Locate every line in the material below that has the word "work". Copy each of those lines.

"""

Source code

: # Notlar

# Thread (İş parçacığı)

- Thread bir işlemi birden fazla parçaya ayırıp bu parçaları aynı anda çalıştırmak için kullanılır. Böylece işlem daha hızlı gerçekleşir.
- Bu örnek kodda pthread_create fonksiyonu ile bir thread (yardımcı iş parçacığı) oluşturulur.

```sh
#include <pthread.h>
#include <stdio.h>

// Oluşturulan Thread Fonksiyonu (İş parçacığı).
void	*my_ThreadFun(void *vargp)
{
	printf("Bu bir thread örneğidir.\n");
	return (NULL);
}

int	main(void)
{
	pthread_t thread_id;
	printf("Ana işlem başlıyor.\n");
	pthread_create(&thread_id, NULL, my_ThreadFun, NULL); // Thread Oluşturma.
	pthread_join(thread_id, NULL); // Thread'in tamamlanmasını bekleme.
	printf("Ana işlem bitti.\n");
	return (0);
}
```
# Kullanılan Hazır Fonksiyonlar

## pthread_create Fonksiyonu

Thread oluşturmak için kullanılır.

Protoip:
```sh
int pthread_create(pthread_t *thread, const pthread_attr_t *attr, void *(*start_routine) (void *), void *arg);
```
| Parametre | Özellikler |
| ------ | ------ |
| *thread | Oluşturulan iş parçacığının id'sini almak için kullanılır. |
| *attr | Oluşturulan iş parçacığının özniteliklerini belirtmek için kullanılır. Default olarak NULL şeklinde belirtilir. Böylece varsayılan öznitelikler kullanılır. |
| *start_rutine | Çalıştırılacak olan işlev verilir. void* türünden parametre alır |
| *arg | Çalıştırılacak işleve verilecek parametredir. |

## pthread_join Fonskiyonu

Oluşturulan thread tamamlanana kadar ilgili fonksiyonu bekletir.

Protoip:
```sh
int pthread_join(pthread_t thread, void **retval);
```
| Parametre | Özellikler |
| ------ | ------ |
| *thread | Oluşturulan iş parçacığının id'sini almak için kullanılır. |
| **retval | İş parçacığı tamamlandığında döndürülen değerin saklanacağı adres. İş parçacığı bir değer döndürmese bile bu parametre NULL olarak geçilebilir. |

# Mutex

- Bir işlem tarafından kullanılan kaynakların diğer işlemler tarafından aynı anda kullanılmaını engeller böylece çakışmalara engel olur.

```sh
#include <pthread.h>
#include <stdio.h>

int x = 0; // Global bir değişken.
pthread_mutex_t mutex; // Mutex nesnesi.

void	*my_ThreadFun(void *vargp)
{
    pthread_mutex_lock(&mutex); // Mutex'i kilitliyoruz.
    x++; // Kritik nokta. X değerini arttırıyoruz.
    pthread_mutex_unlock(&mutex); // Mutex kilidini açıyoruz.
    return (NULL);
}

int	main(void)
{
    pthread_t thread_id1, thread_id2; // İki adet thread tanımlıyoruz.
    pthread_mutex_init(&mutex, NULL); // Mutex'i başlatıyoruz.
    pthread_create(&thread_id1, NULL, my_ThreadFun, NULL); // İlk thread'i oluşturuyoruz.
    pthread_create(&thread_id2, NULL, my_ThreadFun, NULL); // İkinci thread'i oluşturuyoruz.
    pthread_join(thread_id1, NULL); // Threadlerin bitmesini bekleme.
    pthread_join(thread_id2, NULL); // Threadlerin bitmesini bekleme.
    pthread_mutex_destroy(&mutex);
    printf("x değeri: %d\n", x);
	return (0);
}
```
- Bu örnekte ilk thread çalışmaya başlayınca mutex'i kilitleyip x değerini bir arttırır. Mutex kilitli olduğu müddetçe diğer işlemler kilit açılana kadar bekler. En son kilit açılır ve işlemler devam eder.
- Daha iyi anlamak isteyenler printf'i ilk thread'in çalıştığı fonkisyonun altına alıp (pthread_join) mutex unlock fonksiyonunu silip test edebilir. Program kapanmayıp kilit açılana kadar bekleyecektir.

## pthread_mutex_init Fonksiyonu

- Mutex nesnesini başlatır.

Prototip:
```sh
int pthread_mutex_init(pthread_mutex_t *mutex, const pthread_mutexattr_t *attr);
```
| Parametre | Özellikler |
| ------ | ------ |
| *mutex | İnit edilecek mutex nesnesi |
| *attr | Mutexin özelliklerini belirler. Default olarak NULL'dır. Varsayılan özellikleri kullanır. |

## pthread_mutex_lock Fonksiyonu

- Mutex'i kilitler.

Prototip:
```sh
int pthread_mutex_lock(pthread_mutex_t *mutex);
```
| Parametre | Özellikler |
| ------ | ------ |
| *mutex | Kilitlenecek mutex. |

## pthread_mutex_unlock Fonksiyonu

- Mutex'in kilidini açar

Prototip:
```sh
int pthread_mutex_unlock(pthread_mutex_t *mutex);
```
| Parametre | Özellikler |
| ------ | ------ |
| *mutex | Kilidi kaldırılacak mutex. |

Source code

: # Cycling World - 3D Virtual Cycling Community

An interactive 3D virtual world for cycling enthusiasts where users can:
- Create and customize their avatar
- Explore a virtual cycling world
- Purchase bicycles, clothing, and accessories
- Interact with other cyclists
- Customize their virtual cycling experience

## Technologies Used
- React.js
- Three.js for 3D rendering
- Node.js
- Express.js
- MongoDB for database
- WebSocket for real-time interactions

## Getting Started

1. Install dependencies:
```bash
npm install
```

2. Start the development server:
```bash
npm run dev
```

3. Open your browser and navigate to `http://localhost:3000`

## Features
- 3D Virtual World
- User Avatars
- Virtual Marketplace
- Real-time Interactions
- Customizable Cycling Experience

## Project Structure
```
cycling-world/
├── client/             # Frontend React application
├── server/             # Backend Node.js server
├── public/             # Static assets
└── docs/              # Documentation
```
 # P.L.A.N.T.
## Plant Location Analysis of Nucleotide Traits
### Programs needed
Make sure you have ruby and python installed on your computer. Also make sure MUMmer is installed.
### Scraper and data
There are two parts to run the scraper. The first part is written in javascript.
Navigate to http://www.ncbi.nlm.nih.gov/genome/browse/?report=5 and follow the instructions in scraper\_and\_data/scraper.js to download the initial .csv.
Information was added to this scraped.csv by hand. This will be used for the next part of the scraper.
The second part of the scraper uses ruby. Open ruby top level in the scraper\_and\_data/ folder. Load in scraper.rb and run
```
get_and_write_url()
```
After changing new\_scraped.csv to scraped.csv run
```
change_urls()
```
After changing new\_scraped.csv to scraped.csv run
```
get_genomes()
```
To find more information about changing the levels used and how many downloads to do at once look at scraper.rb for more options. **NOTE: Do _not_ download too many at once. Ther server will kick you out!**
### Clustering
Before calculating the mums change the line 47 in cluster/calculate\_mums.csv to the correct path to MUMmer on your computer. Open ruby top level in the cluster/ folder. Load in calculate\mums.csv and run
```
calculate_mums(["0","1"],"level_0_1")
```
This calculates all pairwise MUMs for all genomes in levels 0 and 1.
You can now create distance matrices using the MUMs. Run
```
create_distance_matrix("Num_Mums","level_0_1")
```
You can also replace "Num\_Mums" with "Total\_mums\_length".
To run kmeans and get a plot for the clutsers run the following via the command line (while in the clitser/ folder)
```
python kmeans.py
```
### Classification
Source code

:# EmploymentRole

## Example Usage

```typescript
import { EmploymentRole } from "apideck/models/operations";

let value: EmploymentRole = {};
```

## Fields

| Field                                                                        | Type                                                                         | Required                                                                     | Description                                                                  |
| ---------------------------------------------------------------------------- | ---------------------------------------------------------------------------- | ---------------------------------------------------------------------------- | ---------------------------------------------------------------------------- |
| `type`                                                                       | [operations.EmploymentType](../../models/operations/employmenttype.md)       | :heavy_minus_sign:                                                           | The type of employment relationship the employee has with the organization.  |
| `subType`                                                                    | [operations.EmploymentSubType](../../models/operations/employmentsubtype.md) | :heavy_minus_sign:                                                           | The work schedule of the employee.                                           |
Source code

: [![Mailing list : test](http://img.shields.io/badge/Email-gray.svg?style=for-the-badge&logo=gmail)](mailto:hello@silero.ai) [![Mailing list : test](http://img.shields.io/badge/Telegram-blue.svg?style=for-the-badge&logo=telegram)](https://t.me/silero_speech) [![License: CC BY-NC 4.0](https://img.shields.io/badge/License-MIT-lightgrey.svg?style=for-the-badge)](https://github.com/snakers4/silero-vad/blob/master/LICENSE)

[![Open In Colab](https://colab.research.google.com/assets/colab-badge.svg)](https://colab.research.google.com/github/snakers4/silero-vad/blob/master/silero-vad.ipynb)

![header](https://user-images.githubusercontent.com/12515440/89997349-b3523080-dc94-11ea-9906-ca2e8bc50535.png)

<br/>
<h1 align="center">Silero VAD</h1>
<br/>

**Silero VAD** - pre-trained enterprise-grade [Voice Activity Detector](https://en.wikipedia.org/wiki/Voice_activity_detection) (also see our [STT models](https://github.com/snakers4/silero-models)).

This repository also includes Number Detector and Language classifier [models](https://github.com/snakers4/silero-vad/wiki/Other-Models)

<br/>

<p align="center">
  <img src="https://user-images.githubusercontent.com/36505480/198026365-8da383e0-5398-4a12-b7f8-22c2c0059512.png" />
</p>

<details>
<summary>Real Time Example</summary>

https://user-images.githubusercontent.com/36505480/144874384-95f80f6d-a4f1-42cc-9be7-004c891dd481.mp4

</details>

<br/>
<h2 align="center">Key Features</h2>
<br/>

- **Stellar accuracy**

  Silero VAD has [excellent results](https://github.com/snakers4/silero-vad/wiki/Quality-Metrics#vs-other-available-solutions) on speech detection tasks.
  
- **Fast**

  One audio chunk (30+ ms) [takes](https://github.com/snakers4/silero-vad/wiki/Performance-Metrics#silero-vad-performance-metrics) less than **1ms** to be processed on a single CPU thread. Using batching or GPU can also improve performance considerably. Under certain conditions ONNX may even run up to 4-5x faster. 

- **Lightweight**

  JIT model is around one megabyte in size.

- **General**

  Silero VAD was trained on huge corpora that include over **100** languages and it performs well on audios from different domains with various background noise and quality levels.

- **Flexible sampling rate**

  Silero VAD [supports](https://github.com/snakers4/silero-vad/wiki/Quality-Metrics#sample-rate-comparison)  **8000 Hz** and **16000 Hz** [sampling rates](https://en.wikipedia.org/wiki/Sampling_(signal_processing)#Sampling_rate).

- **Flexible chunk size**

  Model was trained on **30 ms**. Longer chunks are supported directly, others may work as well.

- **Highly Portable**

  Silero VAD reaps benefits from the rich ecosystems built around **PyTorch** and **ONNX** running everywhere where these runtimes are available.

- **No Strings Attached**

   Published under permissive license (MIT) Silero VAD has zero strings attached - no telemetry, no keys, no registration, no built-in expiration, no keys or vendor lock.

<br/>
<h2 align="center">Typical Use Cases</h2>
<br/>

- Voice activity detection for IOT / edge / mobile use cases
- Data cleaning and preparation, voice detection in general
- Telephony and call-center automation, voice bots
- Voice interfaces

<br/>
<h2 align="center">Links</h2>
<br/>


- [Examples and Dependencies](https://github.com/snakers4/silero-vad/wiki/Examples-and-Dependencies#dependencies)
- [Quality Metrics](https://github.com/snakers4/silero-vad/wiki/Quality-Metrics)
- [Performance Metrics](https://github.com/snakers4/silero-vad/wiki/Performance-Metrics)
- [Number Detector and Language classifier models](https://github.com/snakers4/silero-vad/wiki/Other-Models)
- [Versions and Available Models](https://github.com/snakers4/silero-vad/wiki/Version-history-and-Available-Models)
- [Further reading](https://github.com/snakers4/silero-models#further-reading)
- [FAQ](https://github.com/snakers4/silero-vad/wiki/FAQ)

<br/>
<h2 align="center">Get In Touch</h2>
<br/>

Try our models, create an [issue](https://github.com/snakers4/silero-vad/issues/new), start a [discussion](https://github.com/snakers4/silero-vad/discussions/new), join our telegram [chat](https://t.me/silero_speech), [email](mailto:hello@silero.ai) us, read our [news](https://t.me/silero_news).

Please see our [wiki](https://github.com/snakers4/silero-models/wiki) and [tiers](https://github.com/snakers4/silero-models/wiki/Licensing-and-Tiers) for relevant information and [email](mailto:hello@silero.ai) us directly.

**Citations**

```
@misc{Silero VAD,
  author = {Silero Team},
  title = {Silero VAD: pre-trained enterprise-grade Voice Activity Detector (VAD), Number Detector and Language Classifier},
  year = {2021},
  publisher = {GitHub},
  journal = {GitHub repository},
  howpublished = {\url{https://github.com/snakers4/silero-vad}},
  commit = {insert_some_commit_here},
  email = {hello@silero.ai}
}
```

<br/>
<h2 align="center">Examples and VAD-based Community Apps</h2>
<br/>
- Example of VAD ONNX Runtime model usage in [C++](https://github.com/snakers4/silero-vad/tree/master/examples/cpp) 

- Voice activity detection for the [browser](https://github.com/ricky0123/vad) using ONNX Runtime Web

"""

● **Your solution**:
| `subType`                                                                    | [operations.EmploymentSubType](../../models/operations/employmentsubtype.md) | :heavy_minus_sign:                                                           | The work schedule of the employee.                                           |
  Model was trained on **30 ms**. Longer chunks are supported directly, others may work as well.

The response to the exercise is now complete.